A Raytown, Missouri, man was convicted by a federal jury of drug trafficking and illegally possessing firearms.
Victor Rodriguez Kessel, 63, a Cuban national, was found guilty of conspiracy to distribute cocaine and crack cocaine, attempting to manufacture crack cocaine, possessing crack cocaine with the intent to distribute, possessing cocaine with the intent to distribute, possessing marijuana with the intent to distribute, and being a felon in possession of a firearm. The jury also found that Kessel must forfeit his residence to the government.
On July 18, 2017, a federal postal inspector identified a suspicious parcel at the Kansas City, Missouri, Postal Processing and Distribution Center. The 15-ounce parcel was addressed to Kessel’s address but under a different name. The return address in Tucson, Arizona, also did not correctly identify the sender of the parcel.

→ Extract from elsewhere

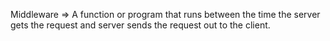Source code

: Middleware => A function or program that runs between the time the server gets the request and server sends the request out to the client.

A police canine alerted to the presence of illegal drugs inside the parcel.
Later the same day, law enforcement officers delivered the parcel to Kessel’s residence. Kessel, who had a loaded Glock 10mm pistol in his waistband, told officers he didn’t recognize the name on the parcel. Kessel gave consent to open the parcel, which contained approximately 274.23 grams of powder cocaine. After Kessel gave consent to search his residence, officers found a Smith & Wesson .38-caliber revolver in the bedroom. Officers also found a purse that contained approximately 156.89 grams of powder cocaine. Officers found approximately 5.36 grams of crack cocaine in the living room and kitchen area, and approximately 304.74 grams of marijuana.

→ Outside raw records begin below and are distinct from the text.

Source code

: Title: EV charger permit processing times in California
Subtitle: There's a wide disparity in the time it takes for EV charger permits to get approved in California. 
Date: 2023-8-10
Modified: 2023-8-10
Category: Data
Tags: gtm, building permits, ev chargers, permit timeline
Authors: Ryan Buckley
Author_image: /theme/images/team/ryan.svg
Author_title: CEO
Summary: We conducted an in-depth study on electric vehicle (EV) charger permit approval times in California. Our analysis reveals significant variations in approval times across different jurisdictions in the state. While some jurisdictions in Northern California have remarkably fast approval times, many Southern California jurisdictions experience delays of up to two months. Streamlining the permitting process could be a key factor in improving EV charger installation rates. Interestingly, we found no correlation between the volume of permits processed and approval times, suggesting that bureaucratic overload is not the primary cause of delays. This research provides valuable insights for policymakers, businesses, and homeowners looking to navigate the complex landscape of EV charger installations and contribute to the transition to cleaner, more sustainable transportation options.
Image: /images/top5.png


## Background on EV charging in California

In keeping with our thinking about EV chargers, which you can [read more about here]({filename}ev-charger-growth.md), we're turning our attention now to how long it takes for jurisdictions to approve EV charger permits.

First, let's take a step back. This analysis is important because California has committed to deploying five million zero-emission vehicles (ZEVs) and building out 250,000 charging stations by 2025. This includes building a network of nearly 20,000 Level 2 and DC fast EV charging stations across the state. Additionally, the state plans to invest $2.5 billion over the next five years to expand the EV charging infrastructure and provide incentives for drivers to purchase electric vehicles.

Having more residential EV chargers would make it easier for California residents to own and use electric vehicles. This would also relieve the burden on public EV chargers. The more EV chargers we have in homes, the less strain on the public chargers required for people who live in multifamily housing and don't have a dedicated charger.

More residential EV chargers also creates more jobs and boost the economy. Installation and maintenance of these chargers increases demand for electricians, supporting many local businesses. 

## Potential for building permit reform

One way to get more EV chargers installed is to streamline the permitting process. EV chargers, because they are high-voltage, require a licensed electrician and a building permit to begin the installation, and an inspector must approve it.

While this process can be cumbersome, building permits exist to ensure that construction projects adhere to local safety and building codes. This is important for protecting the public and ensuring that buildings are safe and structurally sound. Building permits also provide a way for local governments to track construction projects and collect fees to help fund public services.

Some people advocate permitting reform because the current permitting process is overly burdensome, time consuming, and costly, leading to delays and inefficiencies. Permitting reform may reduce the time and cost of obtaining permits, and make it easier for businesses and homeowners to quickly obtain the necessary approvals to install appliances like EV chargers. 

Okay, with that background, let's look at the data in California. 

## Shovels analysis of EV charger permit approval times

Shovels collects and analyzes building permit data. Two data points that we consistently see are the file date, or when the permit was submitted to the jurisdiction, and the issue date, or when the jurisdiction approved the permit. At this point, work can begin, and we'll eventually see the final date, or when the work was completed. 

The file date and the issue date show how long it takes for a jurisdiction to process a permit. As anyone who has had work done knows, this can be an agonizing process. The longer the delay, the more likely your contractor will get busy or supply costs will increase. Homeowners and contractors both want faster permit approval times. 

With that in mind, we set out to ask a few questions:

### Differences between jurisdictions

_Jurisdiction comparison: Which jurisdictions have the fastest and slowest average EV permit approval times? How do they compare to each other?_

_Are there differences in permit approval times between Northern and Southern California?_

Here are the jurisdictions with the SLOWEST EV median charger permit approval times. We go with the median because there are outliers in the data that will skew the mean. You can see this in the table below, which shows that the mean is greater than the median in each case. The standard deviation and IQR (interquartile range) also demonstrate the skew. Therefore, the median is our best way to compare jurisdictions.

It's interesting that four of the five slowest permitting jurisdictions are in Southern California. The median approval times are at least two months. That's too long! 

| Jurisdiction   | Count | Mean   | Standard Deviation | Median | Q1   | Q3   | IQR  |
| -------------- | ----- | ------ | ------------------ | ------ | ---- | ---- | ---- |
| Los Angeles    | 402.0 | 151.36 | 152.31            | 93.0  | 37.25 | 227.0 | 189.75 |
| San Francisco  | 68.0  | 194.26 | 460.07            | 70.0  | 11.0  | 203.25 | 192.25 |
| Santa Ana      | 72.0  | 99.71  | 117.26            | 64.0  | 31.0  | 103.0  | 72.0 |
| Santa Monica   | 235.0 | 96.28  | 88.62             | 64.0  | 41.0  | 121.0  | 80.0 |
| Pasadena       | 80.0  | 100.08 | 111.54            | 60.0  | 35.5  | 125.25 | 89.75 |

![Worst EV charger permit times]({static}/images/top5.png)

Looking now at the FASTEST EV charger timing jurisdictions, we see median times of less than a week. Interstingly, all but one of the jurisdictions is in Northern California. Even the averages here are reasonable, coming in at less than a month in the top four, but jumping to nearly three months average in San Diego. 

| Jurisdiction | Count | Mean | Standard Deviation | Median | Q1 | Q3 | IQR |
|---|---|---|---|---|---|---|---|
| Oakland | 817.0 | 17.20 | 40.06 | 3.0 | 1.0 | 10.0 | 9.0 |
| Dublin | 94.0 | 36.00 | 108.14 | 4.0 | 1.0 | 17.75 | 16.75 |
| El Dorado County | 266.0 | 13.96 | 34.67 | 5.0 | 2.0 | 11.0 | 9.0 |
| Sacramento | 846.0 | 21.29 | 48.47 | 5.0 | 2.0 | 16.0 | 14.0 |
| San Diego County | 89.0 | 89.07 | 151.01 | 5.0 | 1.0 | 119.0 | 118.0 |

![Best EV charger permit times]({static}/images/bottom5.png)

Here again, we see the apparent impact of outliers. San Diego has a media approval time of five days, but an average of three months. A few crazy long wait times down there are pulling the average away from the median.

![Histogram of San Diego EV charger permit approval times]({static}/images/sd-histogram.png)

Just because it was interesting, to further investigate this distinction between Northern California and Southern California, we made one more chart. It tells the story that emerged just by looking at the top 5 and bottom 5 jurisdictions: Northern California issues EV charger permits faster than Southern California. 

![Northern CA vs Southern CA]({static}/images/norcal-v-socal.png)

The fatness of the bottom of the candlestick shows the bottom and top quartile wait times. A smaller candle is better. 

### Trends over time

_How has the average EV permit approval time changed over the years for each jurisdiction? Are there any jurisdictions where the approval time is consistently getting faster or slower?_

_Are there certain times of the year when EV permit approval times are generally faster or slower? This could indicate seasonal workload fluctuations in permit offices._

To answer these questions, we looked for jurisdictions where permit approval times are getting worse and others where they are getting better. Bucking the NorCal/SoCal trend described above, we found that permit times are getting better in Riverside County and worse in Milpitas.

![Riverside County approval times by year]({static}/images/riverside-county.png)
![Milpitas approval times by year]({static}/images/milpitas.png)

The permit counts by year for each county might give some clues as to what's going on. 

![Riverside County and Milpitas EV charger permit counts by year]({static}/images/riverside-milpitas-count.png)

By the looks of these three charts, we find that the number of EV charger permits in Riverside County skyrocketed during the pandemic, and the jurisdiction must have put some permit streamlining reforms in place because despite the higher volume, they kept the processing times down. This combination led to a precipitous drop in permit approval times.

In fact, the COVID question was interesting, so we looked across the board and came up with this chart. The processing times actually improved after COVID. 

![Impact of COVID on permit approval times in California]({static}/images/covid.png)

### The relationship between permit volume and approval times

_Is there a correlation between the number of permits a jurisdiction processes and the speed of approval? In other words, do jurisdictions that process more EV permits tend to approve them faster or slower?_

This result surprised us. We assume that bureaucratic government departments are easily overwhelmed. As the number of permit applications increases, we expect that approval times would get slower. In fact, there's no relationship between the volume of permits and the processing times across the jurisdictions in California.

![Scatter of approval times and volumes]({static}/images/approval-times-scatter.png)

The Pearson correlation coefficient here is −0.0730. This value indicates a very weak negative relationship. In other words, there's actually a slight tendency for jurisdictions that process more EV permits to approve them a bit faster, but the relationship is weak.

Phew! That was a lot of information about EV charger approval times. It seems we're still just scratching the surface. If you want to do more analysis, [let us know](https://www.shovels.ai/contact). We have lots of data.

After Kessel withdrew his consent, officers obtained a search warrant for Kessel’s residence and additionally found approximately 3.4 grams of powder cocaine, 74 grams of crack cocaine, and 157.6 grams of marijuana. Officers found a Ruger 9mm semi-automatic handgun under the couch in the living room area. Approximately $5,000 was found in a black bag hidden behind the headboard in the master bedroom.
Officers also found approximately $75,000 in a locked shed in the backyard, which was designed to be a marijuana grow house.
In the course of the investigation, the inspector learned that a parcel containing $10,000 associated with Kessel’s address recently had been mailed to Tucson.
Under federal law, it is illegal for anyone who has been convicted of a felony to be in possession of any firearm or ammunition. Kessel has a prior felony conviction for distributing crack cocaine, four prior felony convictions for burglary, three prior felony convictions for grand theft, and two prior felony convictions for carrying a concealed firearm.
Following the presentation of evidence, the jury in the U.S. District Court in Kansas City, Mo., deliberated for approximately four and a half hours before returning the guilty verdicts to U.S. District Judge Greg Kays, ending a trial that began Monday, Dec. 2.
Under federal statutes, Kessel is subject to a mandatory minimum sentence of 10 years in federal prison without parole, up to a sentence of life in federal prison without parole.